WORK INSTRUCTION: Out of all the lines below, count those with the word "temperature". Give the number only.
━━ RAW DATA ━━
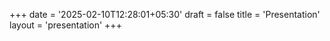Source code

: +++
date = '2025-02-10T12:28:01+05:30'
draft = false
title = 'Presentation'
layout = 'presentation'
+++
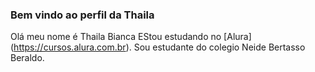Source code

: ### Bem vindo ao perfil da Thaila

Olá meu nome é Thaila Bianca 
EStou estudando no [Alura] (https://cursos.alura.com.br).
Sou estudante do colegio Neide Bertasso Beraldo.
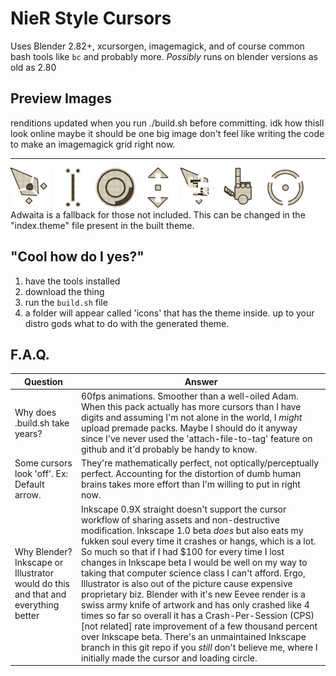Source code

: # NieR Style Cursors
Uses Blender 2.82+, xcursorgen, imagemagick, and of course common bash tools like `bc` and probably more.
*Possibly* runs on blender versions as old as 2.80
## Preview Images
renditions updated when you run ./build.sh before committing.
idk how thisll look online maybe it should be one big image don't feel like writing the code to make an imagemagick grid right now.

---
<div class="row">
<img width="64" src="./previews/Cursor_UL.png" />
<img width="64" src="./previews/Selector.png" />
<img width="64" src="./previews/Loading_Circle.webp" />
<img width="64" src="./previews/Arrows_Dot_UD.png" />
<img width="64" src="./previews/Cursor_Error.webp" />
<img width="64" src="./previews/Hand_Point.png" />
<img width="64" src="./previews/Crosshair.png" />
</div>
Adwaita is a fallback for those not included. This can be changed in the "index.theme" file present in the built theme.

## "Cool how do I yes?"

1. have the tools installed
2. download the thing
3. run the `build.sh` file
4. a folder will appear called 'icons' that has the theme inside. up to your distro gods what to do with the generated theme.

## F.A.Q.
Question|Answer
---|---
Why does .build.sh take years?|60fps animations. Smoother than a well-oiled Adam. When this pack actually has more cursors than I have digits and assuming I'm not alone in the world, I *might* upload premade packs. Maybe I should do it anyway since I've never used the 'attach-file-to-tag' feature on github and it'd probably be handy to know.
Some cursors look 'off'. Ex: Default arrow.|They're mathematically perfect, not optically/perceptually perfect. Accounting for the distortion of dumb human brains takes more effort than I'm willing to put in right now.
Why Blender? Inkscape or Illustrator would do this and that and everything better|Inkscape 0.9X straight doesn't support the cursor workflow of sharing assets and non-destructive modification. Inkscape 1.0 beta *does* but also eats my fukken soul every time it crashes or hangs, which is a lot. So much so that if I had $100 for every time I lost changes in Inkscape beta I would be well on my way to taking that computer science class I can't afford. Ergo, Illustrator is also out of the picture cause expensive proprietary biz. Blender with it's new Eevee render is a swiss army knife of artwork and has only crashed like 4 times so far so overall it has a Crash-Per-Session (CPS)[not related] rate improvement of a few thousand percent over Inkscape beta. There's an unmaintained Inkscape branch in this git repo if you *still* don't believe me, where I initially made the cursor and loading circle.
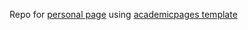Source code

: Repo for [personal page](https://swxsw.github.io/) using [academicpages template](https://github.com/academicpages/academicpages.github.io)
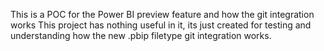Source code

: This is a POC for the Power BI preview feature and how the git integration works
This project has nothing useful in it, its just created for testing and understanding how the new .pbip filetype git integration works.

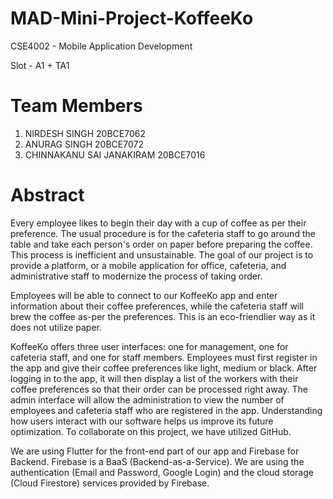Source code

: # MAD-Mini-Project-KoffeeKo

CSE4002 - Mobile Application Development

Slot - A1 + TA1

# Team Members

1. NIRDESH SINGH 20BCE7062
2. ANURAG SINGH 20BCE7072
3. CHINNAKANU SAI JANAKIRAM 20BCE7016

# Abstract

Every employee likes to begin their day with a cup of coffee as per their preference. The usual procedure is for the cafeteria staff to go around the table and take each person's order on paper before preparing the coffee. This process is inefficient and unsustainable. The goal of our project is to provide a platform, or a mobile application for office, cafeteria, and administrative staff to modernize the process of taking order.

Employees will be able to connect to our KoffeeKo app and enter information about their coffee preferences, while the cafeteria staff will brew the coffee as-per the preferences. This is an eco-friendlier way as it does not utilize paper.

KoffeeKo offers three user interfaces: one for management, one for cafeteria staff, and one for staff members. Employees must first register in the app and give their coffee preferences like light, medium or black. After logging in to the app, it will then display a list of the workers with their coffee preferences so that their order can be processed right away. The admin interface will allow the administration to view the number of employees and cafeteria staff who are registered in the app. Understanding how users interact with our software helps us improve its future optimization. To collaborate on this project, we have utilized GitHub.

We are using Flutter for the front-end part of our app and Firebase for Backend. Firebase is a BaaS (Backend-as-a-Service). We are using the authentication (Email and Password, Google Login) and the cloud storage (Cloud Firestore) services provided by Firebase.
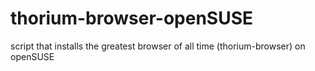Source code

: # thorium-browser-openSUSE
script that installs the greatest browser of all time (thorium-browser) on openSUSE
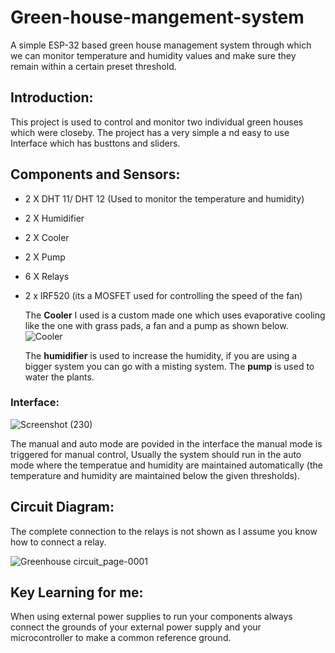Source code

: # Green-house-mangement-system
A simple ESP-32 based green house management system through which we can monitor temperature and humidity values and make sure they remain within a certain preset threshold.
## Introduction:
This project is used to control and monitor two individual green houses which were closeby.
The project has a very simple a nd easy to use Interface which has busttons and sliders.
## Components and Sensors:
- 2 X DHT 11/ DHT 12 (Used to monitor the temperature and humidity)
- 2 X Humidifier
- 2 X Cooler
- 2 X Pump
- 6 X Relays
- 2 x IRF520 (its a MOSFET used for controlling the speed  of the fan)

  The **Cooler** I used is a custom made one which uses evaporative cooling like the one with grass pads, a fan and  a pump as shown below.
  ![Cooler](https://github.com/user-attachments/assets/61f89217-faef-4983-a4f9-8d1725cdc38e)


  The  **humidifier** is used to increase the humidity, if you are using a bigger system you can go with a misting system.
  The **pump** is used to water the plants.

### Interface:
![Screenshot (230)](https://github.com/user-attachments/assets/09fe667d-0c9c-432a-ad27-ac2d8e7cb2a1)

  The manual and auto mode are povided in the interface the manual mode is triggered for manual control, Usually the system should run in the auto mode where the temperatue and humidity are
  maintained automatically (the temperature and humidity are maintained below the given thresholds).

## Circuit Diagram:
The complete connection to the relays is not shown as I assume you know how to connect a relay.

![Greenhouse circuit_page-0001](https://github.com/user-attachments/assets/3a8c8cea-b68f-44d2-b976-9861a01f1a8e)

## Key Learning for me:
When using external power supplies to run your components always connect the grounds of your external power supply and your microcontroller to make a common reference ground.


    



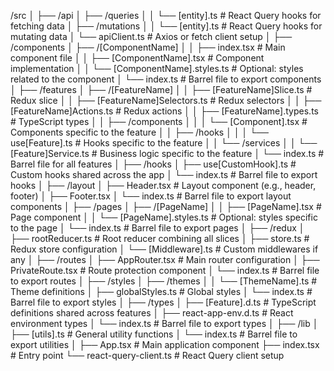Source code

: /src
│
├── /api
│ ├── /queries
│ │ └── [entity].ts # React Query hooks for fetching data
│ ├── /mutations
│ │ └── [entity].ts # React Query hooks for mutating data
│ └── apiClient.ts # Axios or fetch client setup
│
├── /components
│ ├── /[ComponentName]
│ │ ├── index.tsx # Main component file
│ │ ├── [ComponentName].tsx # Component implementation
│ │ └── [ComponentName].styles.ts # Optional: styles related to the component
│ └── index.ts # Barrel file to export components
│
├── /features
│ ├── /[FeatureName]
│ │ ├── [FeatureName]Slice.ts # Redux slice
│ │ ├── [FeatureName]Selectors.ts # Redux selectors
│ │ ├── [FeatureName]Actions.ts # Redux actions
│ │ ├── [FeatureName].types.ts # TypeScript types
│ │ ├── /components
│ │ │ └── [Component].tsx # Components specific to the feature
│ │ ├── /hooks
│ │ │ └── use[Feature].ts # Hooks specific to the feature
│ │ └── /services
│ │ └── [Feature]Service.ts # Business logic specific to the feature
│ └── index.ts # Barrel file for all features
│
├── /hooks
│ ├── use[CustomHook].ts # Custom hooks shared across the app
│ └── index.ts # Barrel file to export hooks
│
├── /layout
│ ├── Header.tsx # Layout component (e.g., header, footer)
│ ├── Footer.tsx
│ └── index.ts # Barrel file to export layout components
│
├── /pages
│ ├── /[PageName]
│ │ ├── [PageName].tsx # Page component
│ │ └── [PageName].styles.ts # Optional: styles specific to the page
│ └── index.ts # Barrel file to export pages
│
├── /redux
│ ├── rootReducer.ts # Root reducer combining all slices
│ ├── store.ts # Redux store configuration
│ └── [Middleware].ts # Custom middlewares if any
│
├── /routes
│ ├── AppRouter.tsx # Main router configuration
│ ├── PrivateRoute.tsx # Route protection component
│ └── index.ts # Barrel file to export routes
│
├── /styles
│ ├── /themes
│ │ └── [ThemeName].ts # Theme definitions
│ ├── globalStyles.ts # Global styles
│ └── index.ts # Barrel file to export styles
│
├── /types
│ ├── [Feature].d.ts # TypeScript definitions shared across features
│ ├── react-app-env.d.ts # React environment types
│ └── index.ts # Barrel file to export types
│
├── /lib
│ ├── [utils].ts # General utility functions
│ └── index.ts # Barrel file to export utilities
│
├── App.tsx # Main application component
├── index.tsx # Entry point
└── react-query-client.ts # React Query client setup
━━━
━━ RAW DATA ━━
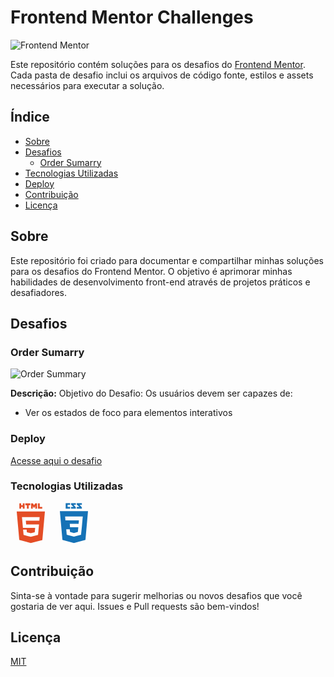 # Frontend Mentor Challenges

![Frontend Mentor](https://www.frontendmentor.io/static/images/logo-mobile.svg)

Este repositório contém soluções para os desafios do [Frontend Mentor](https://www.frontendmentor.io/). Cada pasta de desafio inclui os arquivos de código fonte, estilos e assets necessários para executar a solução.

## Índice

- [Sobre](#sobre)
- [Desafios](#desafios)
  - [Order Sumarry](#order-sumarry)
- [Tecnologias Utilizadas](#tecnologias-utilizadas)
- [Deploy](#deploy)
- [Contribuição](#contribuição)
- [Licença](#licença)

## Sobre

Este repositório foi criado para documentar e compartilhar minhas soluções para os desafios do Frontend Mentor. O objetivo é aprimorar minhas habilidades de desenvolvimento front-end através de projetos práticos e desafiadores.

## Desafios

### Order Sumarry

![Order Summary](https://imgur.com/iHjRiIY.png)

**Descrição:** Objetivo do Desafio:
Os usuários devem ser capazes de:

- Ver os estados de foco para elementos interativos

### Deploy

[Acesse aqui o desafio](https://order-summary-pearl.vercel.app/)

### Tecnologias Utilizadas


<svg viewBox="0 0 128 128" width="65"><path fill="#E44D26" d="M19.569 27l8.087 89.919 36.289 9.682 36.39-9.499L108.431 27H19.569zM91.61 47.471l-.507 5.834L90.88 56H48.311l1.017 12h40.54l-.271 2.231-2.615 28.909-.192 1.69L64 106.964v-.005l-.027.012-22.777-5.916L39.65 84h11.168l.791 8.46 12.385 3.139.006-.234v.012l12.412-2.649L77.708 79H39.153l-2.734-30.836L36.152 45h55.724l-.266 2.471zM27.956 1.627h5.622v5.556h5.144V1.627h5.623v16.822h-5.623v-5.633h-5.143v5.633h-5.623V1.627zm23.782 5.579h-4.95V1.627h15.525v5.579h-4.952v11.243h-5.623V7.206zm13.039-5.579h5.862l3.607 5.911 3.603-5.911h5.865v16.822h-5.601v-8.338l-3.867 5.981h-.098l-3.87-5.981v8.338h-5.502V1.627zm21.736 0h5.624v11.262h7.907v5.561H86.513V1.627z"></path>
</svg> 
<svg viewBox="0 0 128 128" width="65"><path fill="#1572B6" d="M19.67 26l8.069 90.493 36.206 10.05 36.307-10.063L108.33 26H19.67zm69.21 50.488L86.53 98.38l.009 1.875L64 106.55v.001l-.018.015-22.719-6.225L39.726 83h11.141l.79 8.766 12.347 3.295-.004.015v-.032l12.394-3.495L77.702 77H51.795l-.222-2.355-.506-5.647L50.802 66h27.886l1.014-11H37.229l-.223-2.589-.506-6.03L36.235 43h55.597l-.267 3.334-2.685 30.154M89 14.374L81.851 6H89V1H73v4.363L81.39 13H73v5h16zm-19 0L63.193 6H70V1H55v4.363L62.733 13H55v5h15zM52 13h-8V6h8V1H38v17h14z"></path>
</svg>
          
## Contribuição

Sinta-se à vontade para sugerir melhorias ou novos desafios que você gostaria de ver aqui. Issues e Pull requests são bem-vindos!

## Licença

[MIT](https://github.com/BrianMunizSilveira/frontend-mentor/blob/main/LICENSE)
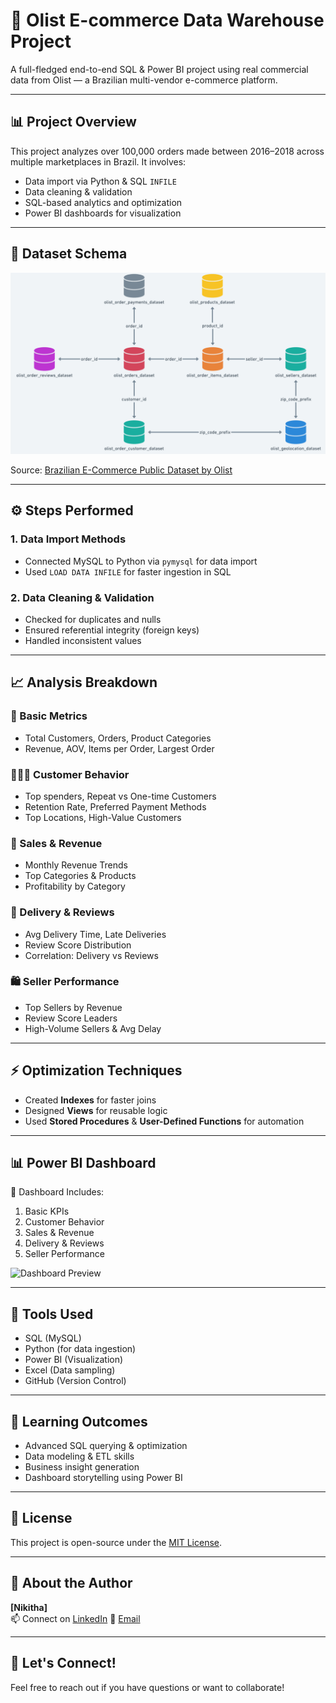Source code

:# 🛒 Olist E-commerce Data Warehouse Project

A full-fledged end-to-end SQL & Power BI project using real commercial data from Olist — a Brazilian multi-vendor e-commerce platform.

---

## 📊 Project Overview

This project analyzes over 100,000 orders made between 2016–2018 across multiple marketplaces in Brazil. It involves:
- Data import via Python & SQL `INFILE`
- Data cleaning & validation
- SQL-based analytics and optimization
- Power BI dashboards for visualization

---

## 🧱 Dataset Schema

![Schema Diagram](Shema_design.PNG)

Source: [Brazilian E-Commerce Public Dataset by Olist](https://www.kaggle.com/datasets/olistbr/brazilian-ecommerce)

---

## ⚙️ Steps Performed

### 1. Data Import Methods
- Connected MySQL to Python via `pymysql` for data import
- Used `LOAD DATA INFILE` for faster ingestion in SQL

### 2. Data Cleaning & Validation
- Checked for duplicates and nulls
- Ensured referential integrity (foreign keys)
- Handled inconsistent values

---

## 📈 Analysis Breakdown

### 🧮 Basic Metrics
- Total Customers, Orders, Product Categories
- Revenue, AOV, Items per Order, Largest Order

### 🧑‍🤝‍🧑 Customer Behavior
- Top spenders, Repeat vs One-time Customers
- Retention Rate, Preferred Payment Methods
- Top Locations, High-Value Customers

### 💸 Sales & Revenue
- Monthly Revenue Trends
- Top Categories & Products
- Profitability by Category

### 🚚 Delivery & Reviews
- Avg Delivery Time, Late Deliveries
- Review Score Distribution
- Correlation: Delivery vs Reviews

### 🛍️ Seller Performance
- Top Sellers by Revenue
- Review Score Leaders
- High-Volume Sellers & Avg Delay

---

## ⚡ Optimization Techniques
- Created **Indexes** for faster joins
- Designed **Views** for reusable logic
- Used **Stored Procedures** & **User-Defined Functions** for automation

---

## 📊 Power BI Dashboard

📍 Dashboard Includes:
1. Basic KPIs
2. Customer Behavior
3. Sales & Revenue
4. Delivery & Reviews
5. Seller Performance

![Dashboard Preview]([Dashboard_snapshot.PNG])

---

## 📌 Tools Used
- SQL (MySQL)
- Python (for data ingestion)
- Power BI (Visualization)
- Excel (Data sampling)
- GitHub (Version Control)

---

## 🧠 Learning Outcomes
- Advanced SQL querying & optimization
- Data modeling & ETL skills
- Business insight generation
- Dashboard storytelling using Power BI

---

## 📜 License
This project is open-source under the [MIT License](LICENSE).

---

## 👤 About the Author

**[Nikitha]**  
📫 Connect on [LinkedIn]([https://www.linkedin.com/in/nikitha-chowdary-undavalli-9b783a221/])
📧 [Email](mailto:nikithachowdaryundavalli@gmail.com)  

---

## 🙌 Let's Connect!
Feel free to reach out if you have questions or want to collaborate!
━━━
FINAL ANSWER: 3